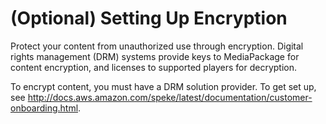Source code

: # \(Optional\) Setting Up Encryption<a name="set-up-encryption"></a>

Protect your content from unauthorized use through encryption\. Digital rights management \(DRM\) systems provide keys to MediaPackage for content encryption, and licenses to supported players for decryption\.

To encrypt content, you must have a DRM solution provider\. To get set up, see [http://docs\.aws\.amazon\.com/speke/latest/documentation/customer\-onboarding\.html](http://docs.aws.amazon.com/speke/latest/documentation/customer-onboarding.html)\.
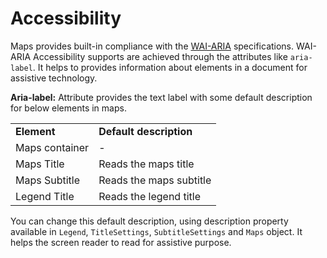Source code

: 
# Accessibility

Maps provides built-in compliance with the [WAI-ARIA](http://www.w3.org/WAI/PF/aria-practices/) specifications.
WAI-ARIA Accessibility supports are achieved through the attributes like `aria-label`. It helps to provides information about elements in a document for assistive technology.

**Aria-label:**   Attribute provides the text label with some default description for below elements in maps.

<!-- markdownlint-disable MD033 -->
<table>
<tr>
<td><b>Element</b></td>
<td><b>Default description</b></td>
</tr>
<tr>
<td>Maps container</td>
<td>-</td>
</tr>
<tr>
<td>Maps Title</td>
<td>Reads the maps title</td>
</tr>
<tr>
<td>Maps Subtitle</td>
<td>Reads the maps subtitle</td>
</tr>
<tr>
<td>Legend Title</td>
<td>Reads the legend title</td>
</tr>
</table>

 You can change this default description, using description property available in `Legend`, `TitleSettings`,
 `SubtitleSettings` and `Maps` object. It helps the screen reader to read for assistive purpose.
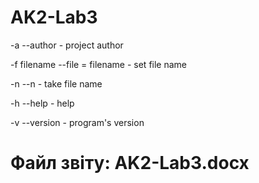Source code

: # AK2-Lab3

-a --author                       - project author

-f filename --file = filename    - set file name

-n --n                            - take file name

-h --help                         - help

-v --version                      - program's version

# Файл звіту: AK2-Lab3.docx
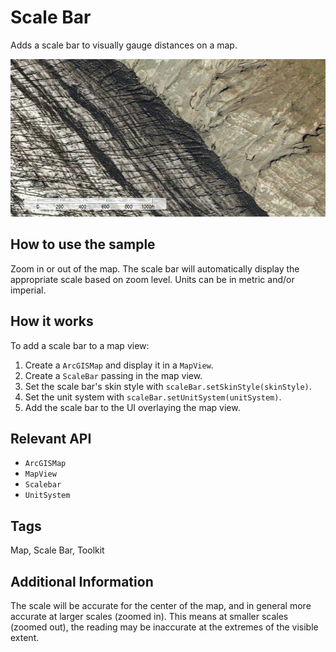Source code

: <h1>Scale Bar</h1>

<p>Adds a scale bar to visually gauge distances on a map.</p>

<p><img src="ScaleBar.png"/></p>

<h2>How to use the sample</h2>

<p>Zoom in or out of the map. The scale bar will automatically display the appropriate scale based on zoom level. Units can be in metric and/or imperial.</p>

<h2>How it works</h2>

<p>To add a scale bar to a map view:</p>

<ol>
<li>Create a <code>ArcGISMap</code> and display it in a <code>MapView</code>.</li>

<li>Create a <code>ScaleBar</code> passing in the map view.</li>

<li>Set the scale bar's skin style with <code>scaleBar.setSkinStyle(skinStyle)</code>.</li>

<li>Set the unit system with <code>scaleBar.setUnitSystem(unitSystem)</code>.</li>

<li>Add the scale bar to the UI overlaying the map view.</li>
</ol>

<h2>Relevant API</h2>

<ul>
<li><code>ArcGISMap</code></li>

<li><code>MapView</code></li>

<li><code>Scalebar</code></li>

<li><code>UnitSystem</code></li>
</ul>

<h2>Tags</h2>

<p>Map, Scale Bar, Toolkit </p>

<h2>Additional Information</h2>

<p>The scale will be accurate for the center of the map, and in general more accurate at larger scales (zoomed in). This means at smaller scales (zoomed out), the reading may be inaccurate at the extremes of the visible extent.</p>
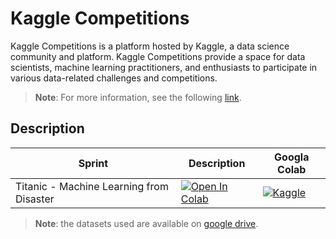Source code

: # Kaggle Competitions

Kaggle Competitions is a platform hosted by Kaggle, a data science community and platform. 
Kaggle Competitions provide a space for data scientists, machine learning practitioners,
and enthusiasts to participate in various data-related challenges and competitions. 

> **Note**: For more information, see the following [link](https://www.kaggle.com/competitions).

## Description


| Sprint                                           | Description                                                                                                                                                                                                                                                  | Googla Colab                                                                                                                                                                                            |
|--------------------------------------------------|--------------------------------------------------------------------------------------------------------------------------------------------------------------------------------------------------------------------------------------------------------------|---------------------------------------------------------------------------------------------------------------------------------------------------------------------------------------------------------|
| Titanic - Machine Learning from Disaster         | <a href="https://github.com/fralfaro/kaggle-competitions/blob/main/competitions/titanic/description.md" target="_parent"><img src="https://img.shields.io/badge/markdown-%23000000.svg?style=flat&logo=markdown&logoColor=white" alt="Open In Colab"/></a>   | [![Kaggle](https://kaggle.com/static/images/open-in-kaggle.svg)](https://kaggle.com/kernels/welcome?src=https://github.com/fralfaro/kaggle-competitions/blob/main/competitions/titanic/solution.ipynb)  |



> **Note**: the datasets used are available on [google drive](https://drive.google.com/drive/folders/1Um_-RoVwVKpSCr_4W-k5zDKizG7ksTDk). 





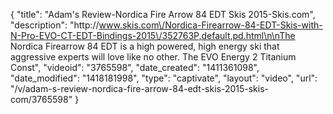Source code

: {
    "title": "Adam's Review-Nordica Fire Arrow 84 EDT Skis 2015-Skis.com",
    "description": "http:\/\/www.skis.com\/Nordica-Firearrow-84-EDT-Skis-with-N-Pro-EVO-CT-EDT-Bindings-2015\/352763P,default,pd.html\n\nThe Nordica Firearrow 84 EDT is a high powered, high energy ski that aggressive experts will love like no other. The EVO Energy 2 Titanium Const",
    "videoid": "3765598",
    "date_created": "1411361098",
    "date_modified": "1418181998",
    "type": "captivate",
    "layout": "video",
    "url": "\/v\/adam-s-review-nordica-fire-arrow-84-edt-skis-2015-skis-com\/3765598"
}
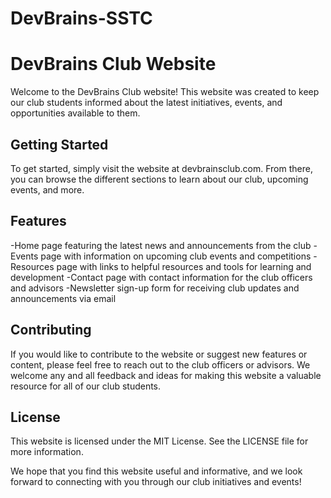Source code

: # DevBrains-SSTC

# DevBrains Club Website
Welcome to the DevBrains Club website! This website was created to keep our club students informed about the latest initiatives, events, and opportunities available to them.

## Getting Started
To get started, simply visit the website at devbrainsclub.com. From there, you can browse the different sections to learn about our club, upcoming events, and more.

## Features

-Home page featuring the latest news and announcements from the club
-Events page with information on upcoming club events and competitions
-Resources page with links to helpful resources and tools for learning and development
-Contact page with contact information for the club officers and advisors
-Newsletter sign-up form for receiving club updates and announcements via email

## Contributing
If you would like to contribute to the website or suggest new features or content, please feel free to reach out to the club officers or advisors. We welcome any and all feedback and ideas for making this website a valuable resource for all of our club students.

## License
This website is licensed under the MIT License. See the LICENSE file for more information.

We hope that you find this website useful and informative, and we look forward to connecting with you through our club initiatives and events!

* _How to complete this task_: Your copy should match the material above exactly, minus its pictures.

* _Your response_:
Source code

: # \(Optional\) Setting Up Encryption<a name="set-up-encryption"></a>

Protect your content from unauthorized use through encryption\. Digital rights management \(DRM\) systems provide keys to MediaPackage for content encryption, and licenses to supported players for decryption\.

To encrypt content, you must have a DRM solution provider\. To get set up, see [http://docs\.aws\.amazon\.com/speke/latest/documentation/customer\-onboarding\.html](http://docs.aws.amazon.com/speke/latest/documentation/customer-onboarding.html)\.
Source code

: 
# Accessibility

Maps provides built-in compliance with the [WAI-ARIA](http://www.w3.org/WAI/PF/aria-practices/) specifications.
WAI-ARIA Accessibility supports are achieved through the attributes like `aria-label`. It helps to provides information about elements in a document for assistive technology.

**Aria-label:**   Attribute provides the text label with some default description for below elements in maps.

<!-- markdownlint-disable MD033 -->
<table>
<tr>
<td><b>Element</b></td>
<td><b>Default description</b></td>
</tr>
<tr>
<td>Maps container</td>
<td>-</td>
</tr>
<tr>
<td>Maps Title</td>
<td>Reads the maps title</td>
</tr>
<tr>
<td>Maps Subtitle</td>
<td>Reads the maps subtitle</td>
</tr>
<tr>
<td>Legend Title</td>
<td>Reads the legend title</td>
</tr>
</table>

 You can change this default description, using description property available in `Legend`, `TitleSettings`,
 `SubtitleSettings` and `Maps` object. It helps the screen reader to read for assistive purpose.
Source code

: # AK2-Lab3

-a --author                       - project author

-f filename --file = filename    - set file name

-n --n                            - take file name

-h --help                         - help

-v --version                      - program's version

# Файл звіту: AK2-Lab3.docx
Source code

: <h1>Scale Bar</h1>

<p>Adds a scale bar to visually gauge distances on a map.</p>

<p><img src="ScaleBar.png"/></p>

<h2>How to use the sample</h2>

<p>Zoom in or out of the map. The scale bar will automatically display the appropriate scale based on zoom level. Units can be in metric and/or imperial.</p>

<h2>How it works</h2>

<p>To add a scale bar to a map view:</p>

<ol>
<li>Create a <code>ArcGISMap</code> and display it in a <code>MapView</code>.</li>

<li>Create a <code>ScaleBar</code> passing in the map view.</li>

<li>Set the scale bar's skin style with <code>scaleBar.setSkinStyle(skinStyle)</code>.</li>

<li>Set the unit system with <code>scaleBar.setUnitSystem(unitSystem)</code>.</li>

<li>Add the scale bar to the UI overlaying the map view.</li>
</ol>

<h2>Relevant API</h2>

<ul>
<li><code>ArcGISMap</code></li>

<li><code>MapView</code></li>

<li><code>Scalebar</code></li>

<li><code>UnitSystem</code></li>
</ul>

<h2>Tags</h2>

<p>Map, Scale Bar, Toolkit </p>

<h2>Additional Information</h2>

<p>The scale will be accurate for the center of the map, and in general more accurate at larger scales (zoomed in). This means at smaller scales (zoomed out), the reading may be inaccurate at the extremes of the visible extent.</p>
Source code

: # Kaggle Competitions

Kaggle Competitions is a platform hosted by Kaggle, a data science community and platform. 
Kaggle Competitions provide a space for data scientists, machine learning practitioners,
and enthusiasts to participate in various data-related challenges and competitions. 

> **Note**: For more information, see the following [link](https://www.kaggle.com/competitions).

## Description


| Sprint                                           | Description                                                                                                                                                                                                                                                  | Googla Colab                                                                                                                                                                                            |
|--------------------------------------------------|--------------------------------------------------------------------------------------------------------------------------------------------------------------------------------------------------------------------------------------------------------------|---------------------------------------------------------------------------------------------------------------------------------------------------------------------------------------------------------|
| Titanic - Machine Learning from Disaster         | <a href="https://github.com/fralfaro/kaggle-competitions/blob/main/competitions/titanic/description.md" target="_parent"><img src="https://img.shields.io/badge/markdown-%23000000.svg?style=flat&logo=markdown&logoColor=white" alt="Open In Colab"/></a>   | [![Kaggle](https://kaggle.com/static/images/open-in-kaggle.svg)](https://kaggle.com/kernels/welcome?src=https://github.com/fralfaro/kaggle-competitions/blob/main/competitions/titanic/solution.ipynb)  |



> **Note**: the datasets used are available on [google drive](https://drive.google.com/drive/folders/1Um_-RoVwVKpSCr_4W-k5zDKizG7ksTDk). 





Source code

: {
    "title": "Adam's Review-Nordica Fire Arrow 84 EDT Skis 2015-Skis.com",
    "description": "http:\/\/www.skis.com\/Nordica-Firearrow-84-EDT-Skis-with-N-Pro-EVO-CT-EDT-Bindings-2015\/352763P,default,pd.html\n\nThe Nordica Firearrow 84 EDT is a high powered, high energy ski that aggressive experts will love like no other. The EVO Energy 2 Titanium Const",
    "videoid": "3765598",
    "date_created": "1411361098",
    "date_modified": "1418181998",
    "type": "captivate",
    "layout": "video",
    "url": "\/v\/adam-s-review-nordica-fire-arrow-84-edt-skis-2015-skis-com\/3765598"
}
Source code

: # DevBrains-SSTC

# DevBrains Club Website
Welcome to the DevBrains Club website! This website was created to keep our club students informed about the latest initiatives, events, and opportunities available to them.

## Getting Started
To get started, simply visit the website at devbrainsclub.com. From there, you can browse the different sections to learn about our club, upcoming events, and more.

## Features

-Home page featuring the latest news and announcements from the club
-Events page with information on upcoming club events and competitions
-Resources page with links to helpful resources and tools for learning and development
-Contact page with contact information for the club officers and advisors
-Newsletter sign-up form for receiving club updates and announcements via email

## Contributing
If you would like to contribute to the website or suggest new features or content, please feel free to reach out to the club officers or advisors. We welcome any and all feedback and ideas for making this website a valuable resource for all of our club students.

## License
This website is licensed under the MIT License. See the LICENSE file for more information.

We hope that you find this website useful and informative, and we look forward to connecting with you through our club initiatives and events!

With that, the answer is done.